- Chinese: 風水世家
- Hokkien POJ: Hong‑súi-sè‑ka
- Genre: Romance Xiangtu Fengshui Office Politics Family
- Directed by: Wang Wei (王為), Liao Fei-hung (廖斐鴻)
- Country of origin: Taiwan
- Original language: Taiwanese Hokkien
- No. of episodes: Taiwan : 426 Other Countries : 1150

Production
- Producers: Lu Hua-pin (呂華濱), Hsiao Ta-lu (蕭大陸)
- Running time: 60-150 minutes

Original release
- Network: Formosa Television
- Release: 17 July 2012 – 5 March 2014

Related
- Father and Son (父與子); Dragon Dance (龍飛鳳舞);

= Feng Shui Family =

Feng Shui Family (風水世家 (Hong-suí-sè-ka)) is a Taiwanese Hokkien television drama that began airing on Formosa Television in Taiwan on 17 July 2012 to 7 March 2014. The show aired in Taiwan every weeknight at prime time (20:00).

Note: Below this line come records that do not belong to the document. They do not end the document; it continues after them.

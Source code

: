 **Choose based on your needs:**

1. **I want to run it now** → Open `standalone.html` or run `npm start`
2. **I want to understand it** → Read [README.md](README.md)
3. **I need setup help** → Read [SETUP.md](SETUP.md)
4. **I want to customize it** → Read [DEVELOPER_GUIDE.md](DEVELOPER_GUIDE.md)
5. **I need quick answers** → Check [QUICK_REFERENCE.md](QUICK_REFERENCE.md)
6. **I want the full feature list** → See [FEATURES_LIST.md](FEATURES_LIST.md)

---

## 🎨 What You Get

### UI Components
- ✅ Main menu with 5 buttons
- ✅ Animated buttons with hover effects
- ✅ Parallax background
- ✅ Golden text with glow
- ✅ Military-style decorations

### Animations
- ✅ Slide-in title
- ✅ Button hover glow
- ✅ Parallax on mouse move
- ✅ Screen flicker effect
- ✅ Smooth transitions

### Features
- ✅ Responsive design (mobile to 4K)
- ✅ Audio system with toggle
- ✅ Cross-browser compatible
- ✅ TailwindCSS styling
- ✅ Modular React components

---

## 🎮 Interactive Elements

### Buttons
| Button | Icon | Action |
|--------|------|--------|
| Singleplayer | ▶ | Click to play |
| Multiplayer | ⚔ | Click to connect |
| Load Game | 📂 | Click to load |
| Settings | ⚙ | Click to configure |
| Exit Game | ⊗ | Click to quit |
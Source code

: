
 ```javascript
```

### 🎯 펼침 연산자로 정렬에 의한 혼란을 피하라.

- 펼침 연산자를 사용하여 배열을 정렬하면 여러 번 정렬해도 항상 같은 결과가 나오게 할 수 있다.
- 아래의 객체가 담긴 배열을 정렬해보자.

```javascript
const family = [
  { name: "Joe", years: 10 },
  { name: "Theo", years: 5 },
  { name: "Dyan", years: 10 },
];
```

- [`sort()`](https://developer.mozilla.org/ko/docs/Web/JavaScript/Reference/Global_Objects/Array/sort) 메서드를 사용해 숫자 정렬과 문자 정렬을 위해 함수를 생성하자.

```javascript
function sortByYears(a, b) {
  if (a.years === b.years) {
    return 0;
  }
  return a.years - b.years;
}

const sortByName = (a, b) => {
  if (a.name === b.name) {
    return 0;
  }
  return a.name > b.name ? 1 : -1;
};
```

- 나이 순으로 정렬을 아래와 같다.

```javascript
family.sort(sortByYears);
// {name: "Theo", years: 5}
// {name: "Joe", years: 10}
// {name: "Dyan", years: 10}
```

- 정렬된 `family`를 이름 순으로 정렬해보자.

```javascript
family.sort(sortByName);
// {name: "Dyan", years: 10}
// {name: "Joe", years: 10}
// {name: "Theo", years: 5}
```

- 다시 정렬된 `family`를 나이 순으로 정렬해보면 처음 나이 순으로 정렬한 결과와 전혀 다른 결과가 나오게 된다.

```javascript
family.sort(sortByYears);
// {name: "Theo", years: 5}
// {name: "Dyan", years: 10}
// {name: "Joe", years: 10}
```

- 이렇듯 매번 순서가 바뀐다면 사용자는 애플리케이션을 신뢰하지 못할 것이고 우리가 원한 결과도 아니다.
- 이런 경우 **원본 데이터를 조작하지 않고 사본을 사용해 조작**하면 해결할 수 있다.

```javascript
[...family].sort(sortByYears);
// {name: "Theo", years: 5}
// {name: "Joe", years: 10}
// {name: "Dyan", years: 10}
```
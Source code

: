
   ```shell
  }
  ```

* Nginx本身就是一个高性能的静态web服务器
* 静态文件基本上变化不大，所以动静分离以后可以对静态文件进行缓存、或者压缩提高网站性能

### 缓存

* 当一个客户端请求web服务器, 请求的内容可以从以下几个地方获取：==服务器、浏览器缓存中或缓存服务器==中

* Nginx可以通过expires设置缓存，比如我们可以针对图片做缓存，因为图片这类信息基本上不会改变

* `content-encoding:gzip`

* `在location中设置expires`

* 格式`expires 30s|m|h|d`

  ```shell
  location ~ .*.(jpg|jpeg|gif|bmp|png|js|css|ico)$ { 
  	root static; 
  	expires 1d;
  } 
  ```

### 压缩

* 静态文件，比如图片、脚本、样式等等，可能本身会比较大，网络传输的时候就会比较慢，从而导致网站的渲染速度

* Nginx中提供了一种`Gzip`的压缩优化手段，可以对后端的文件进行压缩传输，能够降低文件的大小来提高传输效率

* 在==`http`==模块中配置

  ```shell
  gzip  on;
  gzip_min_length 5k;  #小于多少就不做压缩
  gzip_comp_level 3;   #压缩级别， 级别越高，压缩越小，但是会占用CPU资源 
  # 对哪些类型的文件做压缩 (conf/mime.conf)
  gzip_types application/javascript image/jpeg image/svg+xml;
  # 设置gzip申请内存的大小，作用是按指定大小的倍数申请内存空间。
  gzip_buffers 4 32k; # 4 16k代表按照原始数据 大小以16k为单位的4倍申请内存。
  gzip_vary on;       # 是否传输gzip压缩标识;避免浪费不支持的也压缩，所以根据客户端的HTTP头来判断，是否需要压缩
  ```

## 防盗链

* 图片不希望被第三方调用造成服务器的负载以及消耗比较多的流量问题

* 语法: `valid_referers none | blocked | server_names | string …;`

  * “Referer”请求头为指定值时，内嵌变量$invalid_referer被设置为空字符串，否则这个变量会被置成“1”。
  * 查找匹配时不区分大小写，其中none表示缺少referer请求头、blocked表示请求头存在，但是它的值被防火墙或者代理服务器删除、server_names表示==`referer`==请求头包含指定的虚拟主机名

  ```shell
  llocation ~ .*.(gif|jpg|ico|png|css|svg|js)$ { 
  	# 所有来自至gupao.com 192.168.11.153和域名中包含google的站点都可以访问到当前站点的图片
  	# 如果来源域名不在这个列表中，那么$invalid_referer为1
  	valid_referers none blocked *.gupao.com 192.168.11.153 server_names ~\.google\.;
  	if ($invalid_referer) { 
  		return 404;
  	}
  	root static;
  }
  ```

The series was one of the longest running Taiwanese television dramas, with 426 episodes.

==Plot==
This drama depicts the two families turning against one another due to feng shui restrictions set by their ancestors. Under the conflicting pressure of materialism and values, can they lay down their personal views and embrace one another?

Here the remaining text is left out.